A Groovespace offers an intimate, almost physical environment to interact and a hyperactive space like this where you constantly "meet"  lots of new people proved to be a very exciting and fruitful environment but also an exhausting sometimes even intimidating experience. For five days the space felt more like an event or conference with lots of smalltalk and direct interaction. After that you saw a big decline in discussion and participation almost like the particpants went back home ;-) Somewhere in the discussion Michael Herman wrote:



Q: What happens to edge-based content as it ages? e.g. a richly populated Groove shared space
A: As soon as the content can be indexed and searched, it may physically live at the edge but logically, it becomes a center-based resource.


After the Groovespace ran out of steam and passed the point of diminishing returns. we decided to close down the space and bring the content back from the edge (Groovespace) to the center (public internet) Tim wrote a tool to export the dicussion to OPML and publish it directly via Radio. 
By having a online spacearchive (also posted below in iFrame) there would be no real need for the participants to keep the inactive Groovespace forever on there computers and brought the discussion back to the public domain which kinda closed the circle.


 

note: If this would be a corporate scenario the aged Groovecontent could be easily posted to the intranet for indexing and future reference in the same way. offering an quick center-edge-center route which might fit the needs of larger workgroups of Grooveusers.



May 06, 2003

The push toward decentralization

Infoworld : The battle for decentralization


For now, you can try to keep your employees on a cluster of centrally managed Lotus Notes servers for "collaboration," but once they take 10 minutes to download and install Groove Workspace, they will ultimately self-organize within "shared spaces" that require no server -- and your role as collaboration traffic cop will quickly become irrelevant.



May 05, 2003

Sara Williams

Ray Ozzie : A little known fact: Groove would quite possibly have been implemented in Java had it not been for Sara.



May 01, 2003

Comparing Hydra/iStorm to Groove ?

John Schull : Can someone compare Hydra/iStorm to Groove ?



Comparing Kubi to Groove

Joel Orr's ExtranetNews makes a comparison between Kubi and Groove


You can't avoid comparing Groove and Kubi.

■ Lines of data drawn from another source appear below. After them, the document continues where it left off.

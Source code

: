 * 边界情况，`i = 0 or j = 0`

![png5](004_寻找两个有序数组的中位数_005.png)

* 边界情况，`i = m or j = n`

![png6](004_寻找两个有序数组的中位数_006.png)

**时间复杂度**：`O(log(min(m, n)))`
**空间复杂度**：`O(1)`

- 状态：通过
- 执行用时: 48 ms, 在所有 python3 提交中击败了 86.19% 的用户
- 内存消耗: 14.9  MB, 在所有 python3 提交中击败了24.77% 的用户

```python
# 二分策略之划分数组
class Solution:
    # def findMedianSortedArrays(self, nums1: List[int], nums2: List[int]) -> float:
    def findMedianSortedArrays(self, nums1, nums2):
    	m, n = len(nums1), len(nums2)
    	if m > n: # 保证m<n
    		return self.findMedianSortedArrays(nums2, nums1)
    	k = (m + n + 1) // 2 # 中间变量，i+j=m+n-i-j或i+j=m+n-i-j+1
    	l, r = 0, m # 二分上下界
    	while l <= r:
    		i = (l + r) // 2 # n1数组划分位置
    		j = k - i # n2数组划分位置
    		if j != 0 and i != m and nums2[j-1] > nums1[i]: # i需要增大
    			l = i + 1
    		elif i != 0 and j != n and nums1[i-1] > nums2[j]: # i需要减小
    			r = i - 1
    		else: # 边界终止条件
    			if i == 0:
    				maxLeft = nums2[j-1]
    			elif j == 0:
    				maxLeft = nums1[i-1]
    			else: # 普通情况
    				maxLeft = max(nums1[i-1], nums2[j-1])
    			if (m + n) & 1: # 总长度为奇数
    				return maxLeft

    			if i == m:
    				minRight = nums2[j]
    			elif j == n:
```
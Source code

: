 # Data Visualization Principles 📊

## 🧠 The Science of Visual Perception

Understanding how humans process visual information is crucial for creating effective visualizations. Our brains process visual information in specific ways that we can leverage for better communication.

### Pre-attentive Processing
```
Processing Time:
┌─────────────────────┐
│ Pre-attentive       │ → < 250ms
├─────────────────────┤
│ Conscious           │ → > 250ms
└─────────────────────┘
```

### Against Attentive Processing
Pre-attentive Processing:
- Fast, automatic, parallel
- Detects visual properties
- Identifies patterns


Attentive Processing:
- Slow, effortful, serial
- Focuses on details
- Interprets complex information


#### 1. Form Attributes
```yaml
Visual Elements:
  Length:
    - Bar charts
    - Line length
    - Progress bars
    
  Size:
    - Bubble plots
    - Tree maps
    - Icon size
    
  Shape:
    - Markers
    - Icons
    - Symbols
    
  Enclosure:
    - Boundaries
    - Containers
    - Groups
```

Groove's been around much longer, and so is more highly refined. It has many more collaborative features—"tools" you can add to shared spaces—than Kubi, but Kubi has all the essential ones (and is sure to add more over time). Groove has "differencing"; only actual differences are replicated to shared-space members, not entire documents, as in Kubi Client; with big documents, this represents a major performance advantage. It has automatic "versioning," which must be done manually in Kubi.
Kubi Client's killer advantage is that it lives inside of Outlook or Notes. You don't switch apps to use it, when you are in email. You don't maintain multiple calendars or address books, or have to import or export them.